The Dutch News reported Thursday the dress belonged to someone who was on the royal court of English Queen Henrietta Maria. The queen was apparently traveling on a secret mission in the Wadden Sea when one of her baggage ships sank.
According to paper, the queens trip to the Dutch Republic was to deliver her 11-year-old daughter to the court of William II, Prince of Orange whom the girl married a year before the delivery.
However, the trip was apparently a cover for a secret mission.
The mission was to sell the crown jewels and use the money to buy weapons for King Charles I. A pivotal move because the king needed the weapons in the English Civil War.
Experts at Leiden University and the University of Amsterdam confirmed the authenticity of the dress, the Dutch News reported.
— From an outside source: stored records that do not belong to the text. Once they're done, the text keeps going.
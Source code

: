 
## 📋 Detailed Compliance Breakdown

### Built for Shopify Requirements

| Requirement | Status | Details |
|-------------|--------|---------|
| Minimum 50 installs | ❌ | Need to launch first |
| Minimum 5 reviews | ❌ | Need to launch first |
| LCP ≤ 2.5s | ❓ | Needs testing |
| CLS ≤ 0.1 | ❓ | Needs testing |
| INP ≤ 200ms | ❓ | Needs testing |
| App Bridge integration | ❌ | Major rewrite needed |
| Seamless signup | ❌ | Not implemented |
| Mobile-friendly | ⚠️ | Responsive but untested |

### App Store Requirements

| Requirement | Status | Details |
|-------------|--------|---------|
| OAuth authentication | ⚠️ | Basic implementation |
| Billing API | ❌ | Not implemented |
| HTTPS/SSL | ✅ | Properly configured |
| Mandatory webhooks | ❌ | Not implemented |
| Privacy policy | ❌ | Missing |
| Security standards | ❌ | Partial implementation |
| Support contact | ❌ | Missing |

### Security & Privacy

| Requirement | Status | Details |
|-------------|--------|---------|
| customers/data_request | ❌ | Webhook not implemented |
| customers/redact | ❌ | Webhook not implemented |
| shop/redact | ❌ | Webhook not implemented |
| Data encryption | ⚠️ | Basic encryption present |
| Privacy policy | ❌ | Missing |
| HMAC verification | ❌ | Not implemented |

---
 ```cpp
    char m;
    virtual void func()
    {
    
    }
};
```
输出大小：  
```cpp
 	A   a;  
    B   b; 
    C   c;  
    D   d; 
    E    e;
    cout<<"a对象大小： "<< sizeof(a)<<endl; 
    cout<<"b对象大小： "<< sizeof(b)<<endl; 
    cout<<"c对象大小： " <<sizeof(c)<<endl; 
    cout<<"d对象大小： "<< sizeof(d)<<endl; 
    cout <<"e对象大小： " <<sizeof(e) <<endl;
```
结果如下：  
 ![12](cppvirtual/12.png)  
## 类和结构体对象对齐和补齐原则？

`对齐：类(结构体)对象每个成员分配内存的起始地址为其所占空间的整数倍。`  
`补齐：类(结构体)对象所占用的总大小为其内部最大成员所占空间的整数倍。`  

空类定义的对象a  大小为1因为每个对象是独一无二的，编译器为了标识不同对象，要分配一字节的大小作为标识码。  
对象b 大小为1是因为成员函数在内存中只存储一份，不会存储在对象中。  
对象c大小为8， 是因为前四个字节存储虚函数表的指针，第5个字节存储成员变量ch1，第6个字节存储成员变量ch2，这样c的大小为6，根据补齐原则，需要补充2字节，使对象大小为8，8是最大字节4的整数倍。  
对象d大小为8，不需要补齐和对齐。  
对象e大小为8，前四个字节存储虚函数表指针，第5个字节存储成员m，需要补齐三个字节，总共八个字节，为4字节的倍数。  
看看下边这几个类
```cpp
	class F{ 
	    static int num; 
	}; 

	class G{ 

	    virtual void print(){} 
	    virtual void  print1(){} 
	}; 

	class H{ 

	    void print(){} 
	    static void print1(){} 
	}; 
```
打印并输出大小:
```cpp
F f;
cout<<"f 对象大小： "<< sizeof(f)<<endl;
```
The gown is well preserved and was on display at the Texel maritime museum earlier in April.
(Excerpt) Read more at foxnews.com ...
That ship that sunk must have carrying a lot of baggage!
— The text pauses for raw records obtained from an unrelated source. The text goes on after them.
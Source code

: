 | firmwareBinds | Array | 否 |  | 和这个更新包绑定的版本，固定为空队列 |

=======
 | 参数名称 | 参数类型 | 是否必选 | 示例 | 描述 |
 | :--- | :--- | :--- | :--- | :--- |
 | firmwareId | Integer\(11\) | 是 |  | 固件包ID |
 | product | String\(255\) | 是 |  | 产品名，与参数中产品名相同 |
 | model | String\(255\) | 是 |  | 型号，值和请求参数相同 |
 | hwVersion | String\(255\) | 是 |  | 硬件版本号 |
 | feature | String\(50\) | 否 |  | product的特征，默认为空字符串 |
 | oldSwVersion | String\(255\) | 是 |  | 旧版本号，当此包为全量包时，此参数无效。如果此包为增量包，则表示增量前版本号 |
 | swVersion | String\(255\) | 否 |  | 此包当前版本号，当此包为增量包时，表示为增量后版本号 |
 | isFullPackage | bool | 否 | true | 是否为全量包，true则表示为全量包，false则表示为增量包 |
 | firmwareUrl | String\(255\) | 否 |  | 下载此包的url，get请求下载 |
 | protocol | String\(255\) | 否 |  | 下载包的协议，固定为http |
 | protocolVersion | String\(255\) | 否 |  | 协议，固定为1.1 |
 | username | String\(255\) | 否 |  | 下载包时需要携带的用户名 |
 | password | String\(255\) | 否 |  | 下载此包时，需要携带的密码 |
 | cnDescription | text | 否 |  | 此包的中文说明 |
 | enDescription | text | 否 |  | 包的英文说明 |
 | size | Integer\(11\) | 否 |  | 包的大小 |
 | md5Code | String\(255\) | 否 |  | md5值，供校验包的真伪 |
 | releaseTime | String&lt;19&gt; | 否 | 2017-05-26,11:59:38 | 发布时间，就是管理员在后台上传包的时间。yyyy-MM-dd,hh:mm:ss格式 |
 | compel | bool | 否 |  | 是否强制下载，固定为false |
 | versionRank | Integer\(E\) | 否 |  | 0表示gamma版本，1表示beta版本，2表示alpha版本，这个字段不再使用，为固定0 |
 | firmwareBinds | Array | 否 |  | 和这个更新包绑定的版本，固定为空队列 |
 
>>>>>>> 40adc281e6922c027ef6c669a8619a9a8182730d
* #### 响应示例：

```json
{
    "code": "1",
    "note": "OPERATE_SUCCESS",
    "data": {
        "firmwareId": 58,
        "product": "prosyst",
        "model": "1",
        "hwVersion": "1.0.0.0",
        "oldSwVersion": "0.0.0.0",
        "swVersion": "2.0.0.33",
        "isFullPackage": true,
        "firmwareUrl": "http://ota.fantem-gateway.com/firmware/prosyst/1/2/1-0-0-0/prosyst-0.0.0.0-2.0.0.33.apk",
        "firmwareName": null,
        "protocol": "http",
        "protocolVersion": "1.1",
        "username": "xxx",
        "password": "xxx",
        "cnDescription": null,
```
Remember ladies to pack light when going on a trip.
Do you mean the Vasa?
My mother and her globe-trotting friends saw that on their Scandinavian Capitals Plus St. Petersburg tour. She brought me the book from the museum.
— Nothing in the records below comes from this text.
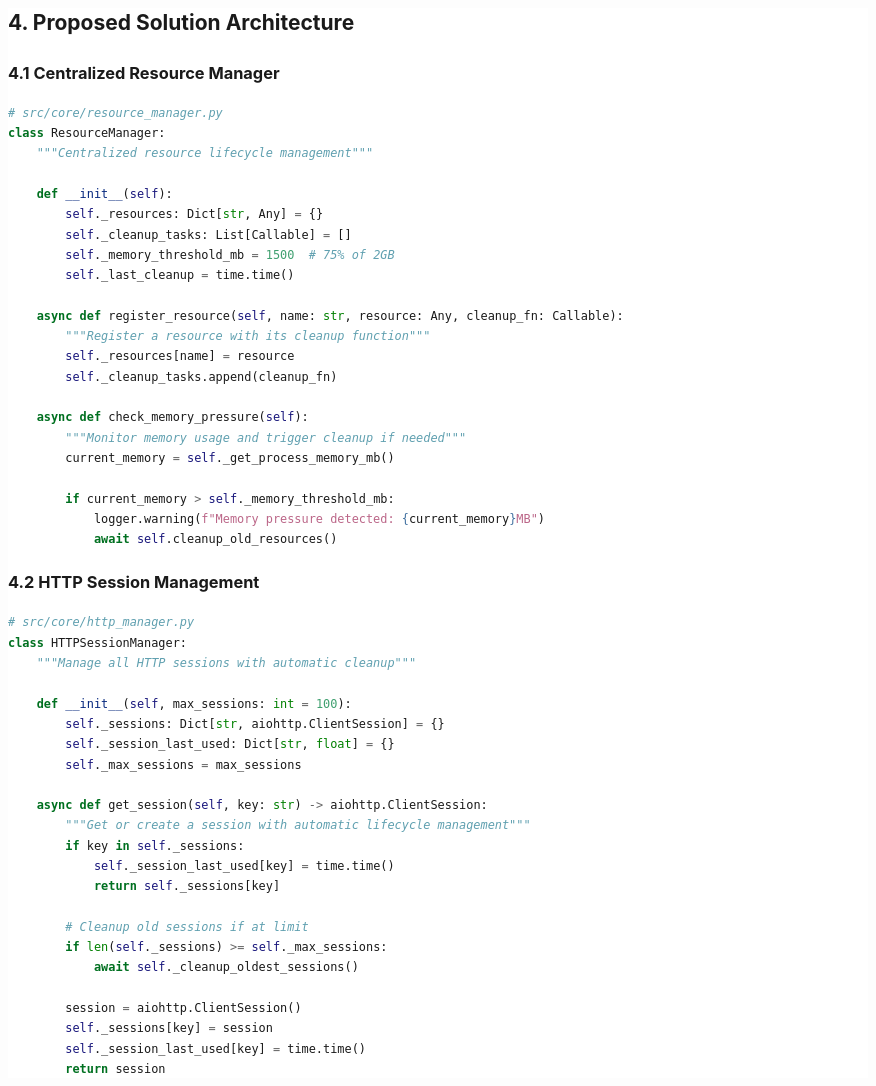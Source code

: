 ## 4. Proposed Solution Architecture

### 4.1 Centralized Resource Manager

```python
# src/core/resource_manager.py
class ResourceManager:
    """Centralized resource lifecycle management"""
    
    def __init__(self):
        self._resources: Dict[str, Any] = {}
        self._cleanup_tasks: List[Callable] = []
        self._memory_threshold_mb = 1500  # 75% of 2GB
        self._last_cleanup = time.time()
        
    async def register_resource(self, name: str, resource: Any, cleanup_fn: Callable):
        """Register a resource with its cleanup function"""
        self._resources[name] = resource
        self._cleanup_tasks.append(cleanup_fn)
        
    async def check_memory_pressure(self):
        """Monitor memory usage and trigger cleanup if needed"""
        current_memory = self._get_process_memory_mb()
        
        if current_memory > self._memory_threshold_mb:
            logger.warning(f"Memory pressure detected: {current_memory}MB")
            await self.cleanup_old_resources()
```

### 4.2 HTTP Session Management

```python
# src/core/http_manager.py
class HTTPSessionManager:
    """Manage all HTTP sessions with automatic cleanup"""
    
    def __init__(self, max_sessions: int = 100):
        self._sessions: Dict[str, aiohttp.ClientSession] = {}
        self._session_last_used: Dict[str, float] = {}
        self._max_sessions = max_sessions
        
    async def get_session(self, key: str) -> aiohttp.ClientSession:
        """Get or create a session with automatic lifecycle management"""
        if key in self._sessions:
            self._session_last_used[key] = time.time()
            return self._sessions[key]
            
        # Cleanup old sessions if at limit
        if len(self._sessions) >= self._max_sessions:
            await self._cleanup_oldest_sessions()
            
        session = aiohttp.ClientSession()
        self._sessions[key] = session
        self._session_last_used[key] = time.time()
        return session
```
I think the jacket with the remains of it’s owner inside it were in the Swedish battleship Kronan which blew up in battle in 1676.
Amazing how many billions of garments have been made over the millenia and how few have survived.
Leni
Textiles don't last, unfortunately, except under very unusual conditions.
Looked up the Vasa-—1628.
Well, at least the Swedes got some actual use out of Kronan.
There must be some spectacular stuff sitting on the bottom in the Baltic with that cold brackish water. If I was a bazillionaire like Paul Allen I would have my own research ship and crew as a hobby.
Post 33
What’s the deal with chicks and dresses that drag on the ground? Seems senseless to me.
9 was common for marriage contracts in those days. But, the man was prohibited from touching her until she was 14. That is how the nobility ensured the “purity” of their brides. She would usually move into the man’s castle by 12, but her chaperones kept her away from the bridegroom. No prohibition agains the bridegroom sleeping with everybody else to become experienced before he approached his bride.
And when they finally got together it was a public event with lots of witnesses. It must have been humiliating for the girl.
Remember, it is both wrinkled and probably shrunken from being in the sea. Also we don’t know if it was for the child or a thin elderly woman with osteoporosis. Do we know anything about the household she was going to? Did they have young women needing gifts of clothing? How old was the prospective groom? Among the nobility, marriages were made for political reasons. The contract was often signed when the promised were quite young. Sometimes the husband to be was even younger than the wife to be. In the western countries, I think they usually delayed marriage until puberty of the bride.
I visited friends renting a small cottage in Chincoteague, VA. The ceilings were very low, and my husband of 5’11” was able to walk through the doors OK, but the poor 6’2” guy kept hitting his head. The house was built before the bridge to the mainland was built in 1924. Prior to the easy access of new blood, the women were usually 90lb. and the men 120lb. They mostly bred among themselves, and occasionally a runaway, Army deserter or petty criminal would show up to stay and add a new surname.
Trump 6' 2"
Cruz 5' 8"
Little Marco 5' 10"
Good point. Things in the past were often very colorful, including public buildings, temples, and statues that are now bare stone.
Uncool.
I’m more flat than well-endowed, have a long waist, but pretty much no hips-I used to envy the buxom girls when I was young, but now that we are all older, they have gone from buxom to overweight, and I weigh the same I did at 17, and still wear a 4 or 5-but I have eaten a natural diet, low in carbs, with grass-fed, free-range meat and fresh veggies since childhood, too, so the natural lifestyle is nothing new.
Multi-buttoned dresses/blouses/shifts in soft feminine materials are hard to find-but there is a seamstress out here who makes what you want for a very reasonable price, if it comes to that-but I wear Tshirts, jeans and cargo shorts to work anyway.